Sunday, November 18, 2012

The Last Vispo Anthology book launch!

 
 
 
 
eve-N-odd presents the Last Vispo Anthology...
a book launch!
Saturday, November 24th 6-9 pm
Prints on display and the book for sale!  
 
The Last Vispo Anthology has three purposes: to document the recent upsurge in visual poetry, to make visual poetry available to a wider audience, and to be used as a pedagogic tool in poetry and art curriculum at the secondary and post-secondary level. This anthology is global in scope with 148 contributors from 23 countries, with proportionally more women than previous anthologies. The Last Vispo documents a decade, 1998 to 2008, in which a burst of activity surfaced through the advent of computerization ...
across the world of visual poetry – similar to the mail art movement of the 1980s. The work in this decade pushed deeper by reveling in the semiotics of alphabets, the signifying contours of letters, words, phrases, and their concomitant spaces. Susan Tichy, professor of English at George Mason University, argues that in her graduate seminar on visual poetry, her students gain a broader sense of what a poem is, what a poet does. This anthology has the potential to stimulate emerging writers in ways that conventional curricula does not.

The Last Vispo Anthology extends the dialectic between art and literature that began with the concrete poetry movement fifty years ago.

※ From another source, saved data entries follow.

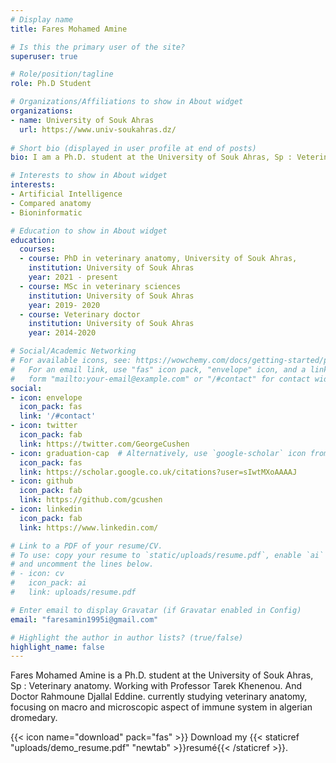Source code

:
 ```yaml
---
# Display name
title: Fares Mohamed Amine

# Is this the primary user of the site?
superuser: true

# Role/position/tagline
role: Ph.D Student

# Organizations/Affiliations to show in About widget
organizations:
- name: University of Souk Ahras
  url: https://www.univ-soukahras.dz/
  
# Short bio (displayed in user profile at end of posts)
bio: I am a Ph.D. student at the University of Souk Ahras, Sp : Veterinary anatomy. Working with Professor Tarek Khenenou. And Doctor Rahmoune Djallal Eddine. I'am currently studying veterinary anatomy, focusing on macro and microscopic aspect of immune system in algerian dromedary.

# Interests to show in About widget
interests:
- Artificial Intelligence
- Compared anatomy
- Bioninformatic

# Education to show in About widget
education:
  courses:
  - course: PhD in veterinary anatomy, University of Souk Ahras, 
    institution: University of Souk Ahras
    year: 2021 - present
  - course: MSc in veterinary sciences
    institution: University of Souk Ahras
    year: 2019- 2020
  - course: Veterinary doctor
    institution: University of Souk Ahras
    year: 2014-2020

# Social/Academic Networking
# For available icons, see: https://wowchemy.com/docs/getting-started/page-builder/#icons
#   For an email link, use "fas" icon pack, "envelope" icon, and a link in the
#   form "mailto:your-email@example.com" or "/#contact" for contact widget.
social:
- icon: envelope
  icon_pack: fas
  link: '/#contact'
- icon: twitter
  icon_pack: fab
  link: https://twitter.com/GeorgeCushen
- icon: graduation-cap  # Alternatively, use `google-scholar` icon from `ai` icon pack
  icon_pack: fas
  link: https://scholar.google.co.uk/citations?user=sIwtMXoAAAAJ
- icon: github
  icon_pack: fab
  link: https://github.com/gcushen
- icon: linkedin
  icon_pack: fab
  link: https://www.linkedin.com/

# Link to a PDF of your resume/CV.
# To use: copy your resume to `static/uploads/resume.pdf`, enable `ai` icons in `params.toml`, 
# and uncomment the lines below.
# - icon: cv
#   icon_pack: ai
#   link: uploads/resume.pdf

# Enter email to display Gravatar (if Gravatar enabled in Config)
email: "faresamin1995i@gmail.com"

# Highlight the author in author lists? (true/false)
highlight_name: false
---
```

Fares Mohamed Amine is a Ph.D. student at the University of Souk Ahras, Sp : Veterinary anatomy. Working with Professor Tarek Khenenou. And Doctor Rahmoune Djallal Eddine. currently studying veterinary anatomy, focusing on macro and microscopic aspect of immune system in algerian dromedary.

{{< icon name="download" pack="fas" >}} Download my {{< staticref "uploads/demo_resume.pdf" "newtab" >}}resumé{{< /staticref >}}.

Acutely aware that no major international anthology highlighting the cumulative wealth of visual poetry had been published since the 1970s, the editors began in 2008 to put such a book together, a selection of visual poetry created worldwide since 1998. Why 1998? Visual poetry appeared to be in a period of rapid expansion: for poets (new digital tools) and for readers (thousands and thousands of visual poems an internet click away). Even the mainstream magazine Poetry opened its pages for the first time to visual poems (and even more work was made available on-line). Dozens of blogs around the world post samples of visual poetry and review exhibitions and publications of visual poetry. The timing is right for a collective statement, for a big, brimming book of recent visual poetry.